$100 million between you and me
The agreement that the government of Israel signed with the Israel Corporation in December 2002 was a bad one. It is an agreement for a state that has extra money, a state for which $126 million has no significance.
The agreement that the government of Israel signed with the Israel Corporation in December 2002 was a bad one.
It is an agreement for a state that has extra money, a state for which $126 million has no significance.
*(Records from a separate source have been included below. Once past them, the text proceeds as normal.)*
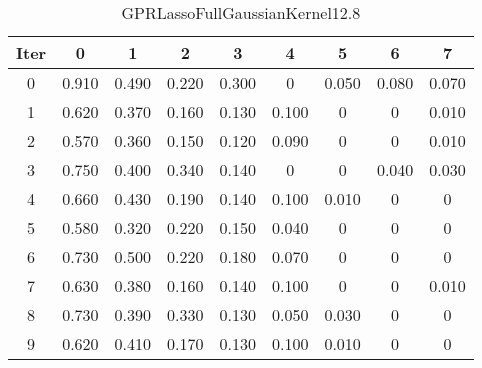 \begin{table}
	\begin{center}
		\begin{tabular}{|c|c|c|c|c|c|c|c|c|}
			\hline
			Iter & 0 & 1 & 2 & 3 & 4 & 5 & 6 & 7 \\
			\hline
			0 & 0.910 & 0.490 & 0.220 & 0.300 & 0 & 0.050 & 0.080 & 0.070 \\
			\hline
			1 & 0.620 & 0.370 & 0.160 & 0.130 & 0.100 & 0 & 0 & 0.010 \\
			\hline
			2 & 0.570 & 0.360 & 0.150 & 0.120 & 0.090 & 0 & 0 & 0.010 \\
			\hline
			3 & 0.750 & 0.400 & 0.340 & 0.140 & 0 & 0 & 0.040 & 0.030 \\
			\hline
			4 & 0.660 & 0.430 & 0.190 & 0.140 & 0.100 & 0.010 & 0 & 0 \\
			\hline
			5 & 0.580 & 0.320 & 0.220 & 0.150 & 0.040 & 0 & 0 & 0 \\
			\hline
			6 & 0.730 & 0.500 & 0.220 & 0.180 & 0.070 & 0 & 0 & 0 \\
			\hline
			7 & 0.630 & 0.380 & 0.160 & 0.140 & 0.100 & 0 & 0 & 0.010 \\
			\hline
			8 & 0.730 & 0.390 & 0.330 & 0.130 & 0.050 & 0.030 & 0 & 0 \\
			\hline
			9 & 0.620 & 0.410 & 0.170 & 0.130 & 0.100 & 0.010 & 0 & 0 \\
			\hline
		\end{tabular}
	\end{center}
	\caption{GPRLassoFullGaussianKernel12.8}
\end{table}
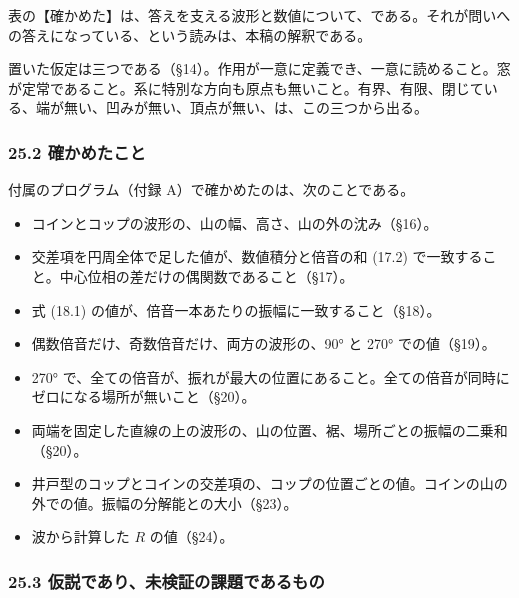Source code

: \documentclass[
  a4paper,
]{ltjsarticle}
\providecommand{\tightlist}{%
  \setlength{\itemsep}{0pt}\setlength{\parskip}{0pt}}
\begin{document}
表の【確かめた】は、答えを支える波形と数値について、である。それが問いへの答えになっている、という読みは、本稿の解釈である。

置いた仮定は三つである（§14）。作用が一意に定義でき、一意に読めること。窓が定常であること。系に特別な方向も原点も無いこと。有界、有限、閉じている、端が無い、凹みが無い、頂点が無い、は、この三つから出る。

\subsubsection{25.2
確かめたこと}\label{ux78baux304bux3081ux305fux3053ux3068}

付属のプログラム（付録 A）で確かめたのは、次のことである。

\begin{itemize}
\tightlist
\item
  コインとコップの波形の、山の幅、高さ、山の外の沈み（§16）。
\item
  交差項を円周全体で足した値が、数値積分と倍音の和 (17.2)
  で一致すること。中心位相の差だけの偶関数であること（§17）。
\item
  式 (18.1) の値が、倍音一本あたりの振幅に一致すること（§18）。
\item
  偶数倍音だけ、奇数倍音だけ、両方の波形の、90° と 270° での値（§19）。
\item
  270°
  で、全ての倍音が、振れが最大の位置にあること。全ての倍音が同時にゼロになる場所が無いこと（§20）。
\item
  両端を固定した直線の上の波形の、山の位置、裾、場所ごとの振幅の二乗和（§20）。
\item
  井戸型のコップとコインの交差項の、コップの位置ごとの値。コインの山の外での値。振幅の分解能との大小（§23）。
\item
  波から計算した \(R\) の値（§24）。
\end{itemize}

\subsubsection{25.3
仮説であり、未検証の課題であるもの}\label{ux4eeeux8aacux3067ux3042ux308aux672aux691cux8a3cux306eux8ab2ux984cux3067ux3042ux308bux3082ux306e}
\end{document}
To this effect, the treasury's accountant-general, Yaron Zelekha, said: "One has to look at $126 million as 126 million one-dollar bills, one and another and another - then one begins to understand how immense a sum is involved."
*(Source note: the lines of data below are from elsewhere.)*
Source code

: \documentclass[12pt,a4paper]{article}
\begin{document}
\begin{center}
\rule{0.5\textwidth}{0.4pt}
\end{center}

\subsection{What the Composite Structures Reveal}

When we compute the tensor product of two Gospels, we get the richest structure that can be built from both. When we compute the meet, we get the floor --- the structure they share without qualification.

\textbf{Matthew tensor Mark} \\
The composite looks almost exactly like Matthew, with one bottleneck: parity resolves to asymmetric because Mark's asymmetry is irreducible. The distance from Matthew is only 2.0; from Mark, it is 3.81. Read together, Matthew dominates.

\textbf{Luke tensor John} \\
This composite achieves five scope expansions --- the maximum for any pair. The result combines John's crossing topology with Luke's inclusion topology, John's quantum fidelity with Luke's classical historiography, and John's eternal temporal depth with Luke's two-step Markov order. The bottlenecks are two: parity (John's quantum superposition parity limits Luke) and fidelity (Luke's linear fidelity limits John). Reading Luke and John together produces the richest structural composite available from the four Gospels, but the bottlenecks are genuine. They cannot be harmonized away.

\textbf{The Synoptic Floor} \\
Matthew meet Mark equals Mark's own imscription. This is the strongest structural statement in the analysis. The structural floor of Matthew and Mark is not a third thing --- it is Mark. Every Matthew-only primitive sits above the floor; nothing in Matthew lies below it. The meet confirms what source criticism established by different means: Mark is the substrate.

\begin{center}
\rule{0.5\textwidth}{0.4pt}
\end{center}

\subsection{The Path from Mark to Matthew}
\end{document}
The issue began in 1991 when Natan Arad, then-chairman of Israel Oil Refineries Ltd. (ORL), asked the treasury to determine what would happen in 2003, the expiration date for the refineries' franchise. The treasury recorded the request, set up a committee, and did not do a thing.
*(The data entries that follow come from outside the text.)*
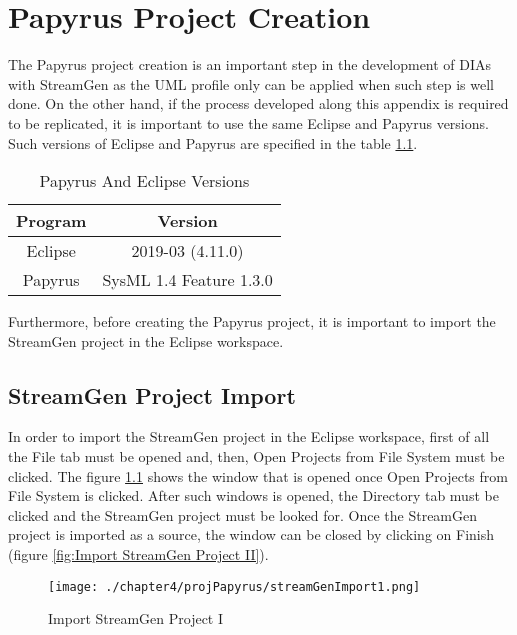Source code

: \chapter{Papyrus Project Creation}
\label{sec:Appendix1}

The Papyrus project creation is an important step in the development of DIAs with StreamGen as the UML profile only can be applied when such step is well done. On the other hand, if the process developed along this appendix is required to be replicated, it is important to use the same Eclipse and Papyrus versions. Such versions of Eclipse and Papyrus are specified in the table \ref{Papyrus And Eclipse Versions}.

\begin{table}[h!]
\centering
	\begin{tabular}{||c|c||} 
	\hline\hline
	Program & Version \\ [1ex] 
	\hline\hline
	Eclipse & 2019-03 (4.11.0)  \\
	\hline
	Papyrus & SysML 1.4 Feature 1.3.0  \\
	\hline\hline
	\end{tabular}
\caption{Papyrus And Eclipse Versions}
\label{Papyrus And Eclipse Versions}
\end{table}

Furthermore, before creating the Papyrus project, it is important to import the StreamGen project in the Eclipse workspace.

\section{StreamGen Project Import}

In order to import the StreamGen project in the Eclipse workspace, first of all the File tab must be opened and, then, Open Projects from File System must be clicked. The figure \ref{fig:Import StreamGen Project I} shows the window that is opened once Open Projects from File System is clicked. After such windows is opened, the Directory tab must be clicked and the StreamGen project must be looked for. Once the StreamGen project is imported as a source, the window can be closed by clicking on Finish (figure \ref{fig:Import StreamGen Project II}).

\begin{figure}
\centering
{\texttt{[image: ./chapter4/projPapyrus/streamGenImport1.png]}}
\caption{Import StreamGen Project I}
\label{fig:Import StreamGen Project I}
\end{figure}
In 1999, the Ofer family purchased the controlling stake in the Israel Corp., which has a 26-percent holding in the refineries, with the state owning the rest. The Ofer brothers asked then-finance minister Avraham Shohat to find a solution to the problem of the franchise, and Shohat set up a committee headed by accountant-general Nir Gilad.
The parties debated the issue for three years, until December 2002, when an agreement was signed for the franchise to be extended for 50 years. In exchange for the extension, ORL would pay $3-11.6 million (depending on profit levels) per year to the government in franchise fees. Later, another agreement was signed, enabling the Israel Corp. to sell its share in ORL for $126 million.
Now the whole matter is stuck. The government wants to split up the refineries, but Zelekha, who replaced Gilad as accountant-general, says that the Ofer Brothers "do not deserve a single penny." Israel Corp. Chairman Idan Ofer, on the other hand, says that the company deserves the sum "upon which it was agreed and signed - $126 million."
Who is right? As in many similarly complicated cases, the truth is evasive: It exists on both sides. The right solution from the state's point of view would have been to ask the court for a declarative ruling in 1991 to the effect that when the franchise expired (October 2003), ORL's assets would revert to the state - with no compensation whatever to the Israel Corp. - as clearly stated in the original franchise agreement signed 70 years ago. If the court had complied, which it had no reason not to do (the treasury's legal adviser, Yemima Mazouz figures the chances were 99 percent), it would have saved the state coffers $126 million. But when the money is only that of the taxpayers, nothing is urgent.
Israel Corp. CEO Yossi Rosen says that it is illogical for the court to have ruled that all the assets have to revert to the state with no remuneration, because in addition to the 400 dunams (100 acres) ORL received 70 years ago, the company over the years has invested massive sums of money, acquired thousands of dunams of land, and even built a refinery in Ashdod. Therefore, the Israel Corp. is due the $126 million, Rosen concludes.
One also must not forget that in the meantime, a binding agreement has been signed, and as the Israel Corp. lawyer, attorney Ram Caspi, says: "Even if someone feels a bad agreement has been made, the agreement must be honored. Otherwise, we will reach a situation in which the government does not honor agreements which it has signed."
Sammy and Idan Ofer feel hurt by the whole affair. As individuals who have invested in several local factories and are active in social issues, they feel that the media is picturing them as robbers in the ORL affair. Idan is even thinking of moving to a country in which it is no crime to be a businessman, or even rich. One of the state's interests, however, is to keep people like the Ofers in Israel, because there are so few investors knocking on Israel's gates, and without investments and new factories, there is no growth and no employment.
Therefore, when all the interests and the agreement are examined, the logical conclusion is that the matter should be concluded as quickly as possible. A paper prepared by the treasury estimates that if it goes to court and even wins its lawsuit, between now and when a solution is found, with no split and no privatization, the state will incur losses of $120 million. To reduce the damage and conclude the affair, Zelekha, therefore, is proposing $80-90 million in compensation for the Israel Corp. in exchange for 26 percent of ORL.
The Israel Corp. wants the whole $126 million, so the solution is right there - let the parties split the difference. For $100 million, the Ofer family can finish the affair and get out of the headlines. It is not every day that they earn that kind of money.